Alexis Hombrecher
- Full name: Alexis Hombrecher
- Country (sports): United States
- Born: January 29, 1971 (age 54) Wertheim, West Germany
- Prize money: $44,404

Singles
- Career record: 2–6
- Career titles: 0
- Highest ranking: No. 332 (25 March 1991)

Doubles
- Career record: 5–10
- Career titles: 0
- Highest ranking: No. 194 (22 April 1991)

Grand Slam doubles results
- US Open: 1R (1990)

= Alexis Hombrecher =

German-born American tennis player

Alexis Hombrecher (born January 29, 1971) is a German born former professional tennis player from the United States.

==Biography==
The Wertheim native moved with his family to the United States in 1983 at the age of 12, settling in Suisun City, California.
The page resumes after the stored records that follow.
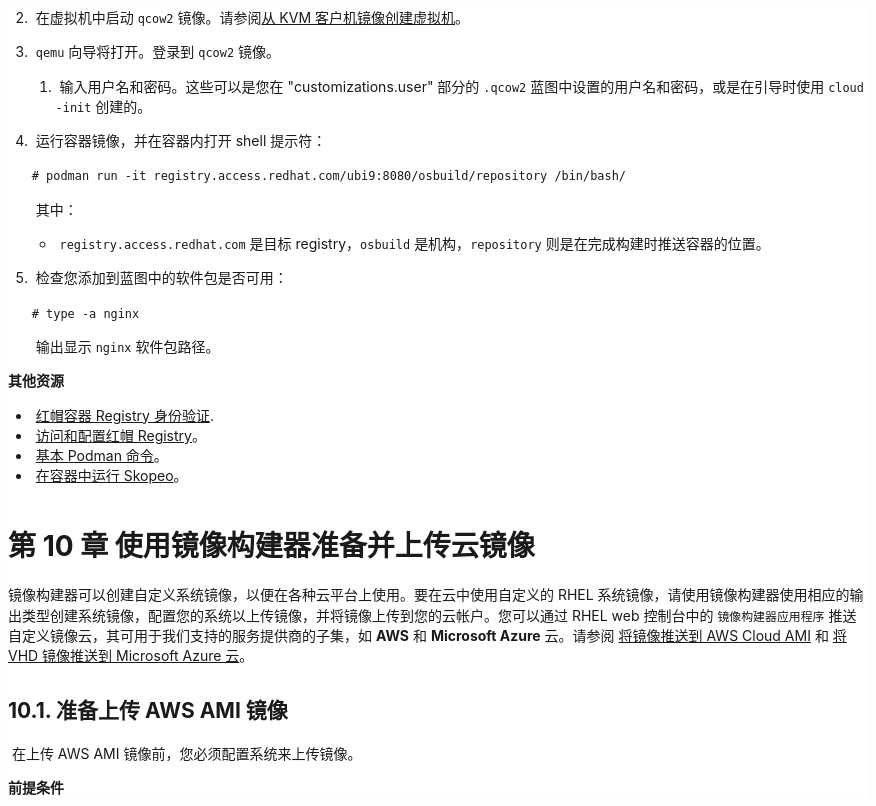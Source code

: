 2. ​						在虚拟机中启动 `qcow2` 镜像。请参阅[从 KVM 客户机镜像创建虚拟机](https://access.redhat.com/documentation/zh-cn/red_hat_enterprise_linux/8/html-single/composing_a_customized_rhel_system_image/index#creating-a-virtual-machine-from-a-kvm-guest-image_preparing-and-deploying-kvm-guest-images-with-image-builder)。 				

3. ​						`qemu` 向导将打开。登录到 `qcow2` 镜像。 				

   1. ​								输入用户名和密码。这些可以是您在 "customizations.user" 部分的 `.qcow2` 蓝图中设置的用户名和密码，或是在引导时使用 `cloud-init` 创建的。 						

4. ​						运行容器镜像，并在容器内打开 shell 提示符： 				

   

   ```none
   # podman run -it registry.access.redhat.com/ubi9:8080/osbuild/repository /bin/bash/
   ```

   ​						其中： 				

   - ​								`registry.access.redhat.com` 是目标 registry，`osbuild` 是机构，`repository` 则是在完成构建时推送容器的位置。 						

5. ​						检查您添加到蓝图中的软件包是否可用： 				

   

   ```none
   # type -a nginx
   ```

   ​						输出显示 `nginx` 软件包路径。 				

**其他资源**

- ​						[红帽容器 Registry 身份验证](https://access.redhat.com/RegistryAuthentication). 				
- ​						[访问和配置红帽 Registry](https://access.redhat.com/documentation/zh-cn/openshift_container_platform/3.11/html/configuring_clusters/install-config-configuring-red-hat-registry)。 				
- ​						[基本 Podman 命令](https://access.redhat.com/documentation/zh-cn/red_hat_enterprise_linux_atomic_host/7/html/managing_containers/finding_running_and_building_containers_with_podman_skopeo_and_buildah)。 				
- ​						[在容器中运行 Skopeo](https://access.redhat.com/documentation/zh-cn/red_hat_enterprise_linux/8/html-single/building_running_and_managing_containers/index#proc_running-skopeo-in-a-container_assembly_running-skopeo-buildah-and-podman-in-a-container)。 				

# 第 10 章 使用镜像构建器准备并上传云镜像

​			镜像构建器可以创建自定义系统镜像，以便在各种云平台上使用。要在云中使用自定义的 RHEL 系统镜像，请使用镜像构建器使用相应的输出类型创建系统镜像，配置您的系统以上传镜像，并将镜像上传到您的云帐户。您可以通过 RHEL web 控制台中的 `镜像构建器应用程序` 推送自定义镜像云，其可用于我们支持的服务提供商的子集，如 **AWS** 和 **Microsoft Azure** 云。请参阅 [将镜像推送到 AWS Cloud AMI](https://access.redhat.com/documentation/zh-cn/red_hat_enterprise_linux/9/html-single/composing_a_customized_rhel_system_image/index#pushing-ami-images-to-aws-cloud_creating-cloud-images-with-composer) 和 [将 VHD 镜像推送到 Microsoft Azure 云](https://access.redhat.com/documentation/zh-cn/red_hat_enterprise_linux/9/html-single/composing_a_customized_rhel_system_image/index#pushing-vhd-imaged-to-azure-cloud_creating-cloud-images-with-composer)。 	

## 10.1. 准备上传 AWS AMI 镜像

​				在上传 AWS AMI 镜像前，您必须配置系统来上传镜像。 		

**前提条件**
Known for his unorthodox but powerful serve, he reached the top 5 in the national 18s rankings and won the 1989 USTA National 18-and-Under Hard Court Championships. He beat Michael Sell in the 4th round of the 1989 Boys' Junior National Tennis Championship but fell to eventual champion Chuck Adams in the semi-finals. Hombrecher played collegiately for Stanford University.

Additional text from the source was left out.